第3章 婦人病の推拿


十一、乳汁不足


 (一)概述
 産後乳汁が甚だしく少ないか、まったく出ない場合、乳汁不足といいます。普通の生活をしながら赤ちゃんを母乳で養育するのが、最も良い方法です。母乳は栄養豊富で、温度は適当で、赤ちゃんの栄養吸収と消化に適合していますから、母乳で赤ちゃんを養育できる場合には、できるだけ母乳で養育すべきだということです。
 乳汁不足の原因としては主に二つの面があります。一つは、身体が弱く、胃腸が健康でなく、食欲不振で、各種の栄養物質の摂取が不足して、身体の基本物質(水穀精微)を十分生み出すことができず、気血が足らなくなり、乳汁となることができなくなる場合。もうひとつ別の原因は、精神的な抑鬱のために、気が十分に働けず(情志抑鬱、肝失条達、気機不暢)、乳汁の運行が阻害されて、乳汁不足になる場合です。ですから、授乳期には気持ちを楽にして(情志舒暢)、飲食物の調和のとれた摂取と心理的な均衡を保つように注意しなくてはなりません。



   (ニ)各類型の症状と推拿手法
    1.気血虚弱
 (1)症状表現
   ①産后乳汁が少い。
   ②乳汁がうすい。
   ③乳房が柔軟で、脹った感じがない。
   ④顔色が悪い。
   ⑤疲れやすく少食。
   ⑥舌色は淡、舌苔少。
   ⑦脉は虚細。

 (2)推拿の手法

 ①揉捏乳房。手で両方の乳房をもみこねる(揉捏)、力は軽く緩やかに、毎回揉捏100回以上。

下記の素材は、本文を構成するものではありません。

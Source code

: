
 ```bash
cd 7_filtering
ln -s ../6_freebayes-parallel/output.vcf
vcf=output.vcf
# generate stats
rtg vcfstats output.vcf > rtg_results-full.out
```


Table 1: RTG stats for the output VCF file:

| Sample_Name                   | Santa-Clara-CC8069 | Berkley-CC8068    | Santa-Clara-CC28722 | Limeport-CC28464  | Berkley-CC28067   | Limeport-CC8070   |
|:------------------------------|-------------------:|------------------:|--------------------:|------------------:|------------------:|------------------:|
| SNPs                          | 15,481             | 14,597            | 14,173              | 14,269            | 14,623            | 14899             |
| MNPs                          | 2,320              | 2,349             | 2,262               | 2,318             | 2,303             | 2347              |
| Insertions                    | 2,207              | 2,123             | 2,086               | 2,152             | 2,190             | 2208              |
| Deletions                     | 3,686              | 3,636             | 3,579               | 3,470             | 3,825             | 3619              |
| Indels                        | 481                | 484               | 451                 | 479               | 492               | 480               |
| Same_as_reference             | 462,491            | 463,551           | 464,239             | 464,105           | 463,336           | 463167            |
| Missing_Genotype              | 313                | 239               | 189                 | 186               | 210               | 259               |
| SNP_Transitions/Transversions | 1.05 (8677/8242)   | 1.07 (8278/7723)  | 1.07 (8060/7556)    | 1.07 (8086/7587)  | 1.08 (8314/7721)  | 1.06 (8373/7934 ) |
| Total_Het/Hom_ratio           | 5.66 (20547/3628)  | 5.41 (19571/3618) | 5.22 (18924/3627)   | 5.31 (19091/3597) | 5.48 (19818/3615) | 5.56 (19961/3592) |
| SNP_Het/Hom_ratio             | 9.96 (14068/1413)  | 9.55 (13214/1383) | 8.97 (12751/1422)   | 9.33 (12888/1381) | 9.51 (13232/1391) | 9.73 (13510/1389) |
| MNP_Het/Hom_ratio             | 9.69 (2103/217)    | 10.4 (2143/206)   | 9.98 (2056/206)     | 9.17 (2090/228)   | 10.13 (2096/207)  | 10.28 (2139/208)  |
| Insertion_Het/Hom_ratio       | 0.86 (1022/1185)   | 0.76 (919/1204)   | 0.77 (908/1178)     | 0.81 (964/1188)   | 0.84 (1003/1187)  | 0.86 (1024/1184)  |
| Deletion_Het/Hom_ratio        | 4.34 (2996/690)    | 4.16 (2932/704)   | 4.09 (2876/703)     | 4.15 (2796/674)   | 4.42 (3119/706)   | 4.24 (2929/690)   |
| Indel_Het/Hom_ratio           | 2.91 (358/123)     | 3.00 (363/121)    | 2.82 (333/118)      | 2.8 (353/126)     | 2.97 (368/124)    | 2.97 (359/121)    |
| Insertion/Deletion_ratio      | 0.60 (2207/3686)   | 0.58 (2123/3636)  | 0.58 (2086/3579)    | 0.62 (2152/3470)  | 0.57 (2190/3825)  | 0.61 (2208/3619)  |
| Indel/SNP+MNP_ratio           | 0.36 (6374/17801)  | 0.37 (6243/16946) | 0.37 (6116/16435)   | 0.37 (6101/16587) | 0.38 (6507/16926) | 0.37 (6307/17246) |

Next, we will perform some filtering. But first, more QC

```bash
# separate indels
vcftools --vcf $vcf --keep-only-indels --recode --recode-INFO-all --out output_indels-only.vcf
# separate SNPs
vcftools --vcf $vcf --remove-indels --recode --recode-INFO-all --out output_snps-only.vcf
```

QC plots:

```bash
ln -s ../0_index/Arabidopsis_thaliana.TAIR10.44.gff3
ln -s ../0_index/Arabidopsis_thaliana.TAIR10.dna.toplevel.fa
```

 ⑧点揉乳周穴位。手指で乳房四周のツボを指圧(点揉)、力は軽重織り交ぜる、毎回点揉100回前後で良い。













 ③点按脊椎両側穴。指で脊椎両側のツボを指圧(点按)、力は先に重く后に軽く、毎回点按50回以上。











 ④分推頭側。手指で太陽穴から、左右同時に推して行き頭の後ろで止まる、手指は頭皮にぴったりとつけ、力は軽く緩やかに、毎回分推200回以上。








 ⑤推揉足三里。手指で足三里を推し揉む、軽くツボの四周をはじくとよい、毎回推揉100回以上。







 ⑥温灸肩甲。棒灸で肩甲の四周のツボを温灸、皮膚が熱くなったらよい、毎回施灸15分間。


 2.肝鬱気滞
 (1)症状表現
   ①産后の乳汁が少いか或いは無い。
   ②胸脇が脹って苦しい。
   ③気持ちが晴れない(情志不舒)。
   ④食欲減退。
   ⑤舌は正常、舌苔は薄黄。
   ⑥脉は弦細或いは数。

 (2)推拿の手法

 ①分推胸脇部。手のひらで胸脇部を左右に推す、力は軽く緩やかに、毎回分推100回以上。













 ②按揉脘腹部。手のひらを上腹部にぴったりつけて、上下左右おさえ揉む(按揉)、力は軽徴に、毎回按揉100回以上。








  ③弾抜肩甲穴。手指で肩甲部を深くつねり、左右にはじくように動かす、毎回弾撥50回以上。













 ④舒展四肢。手で四肢を握り上下左右に動かし、四肢の筋骨を伸ばす、毎回舒展50回以上。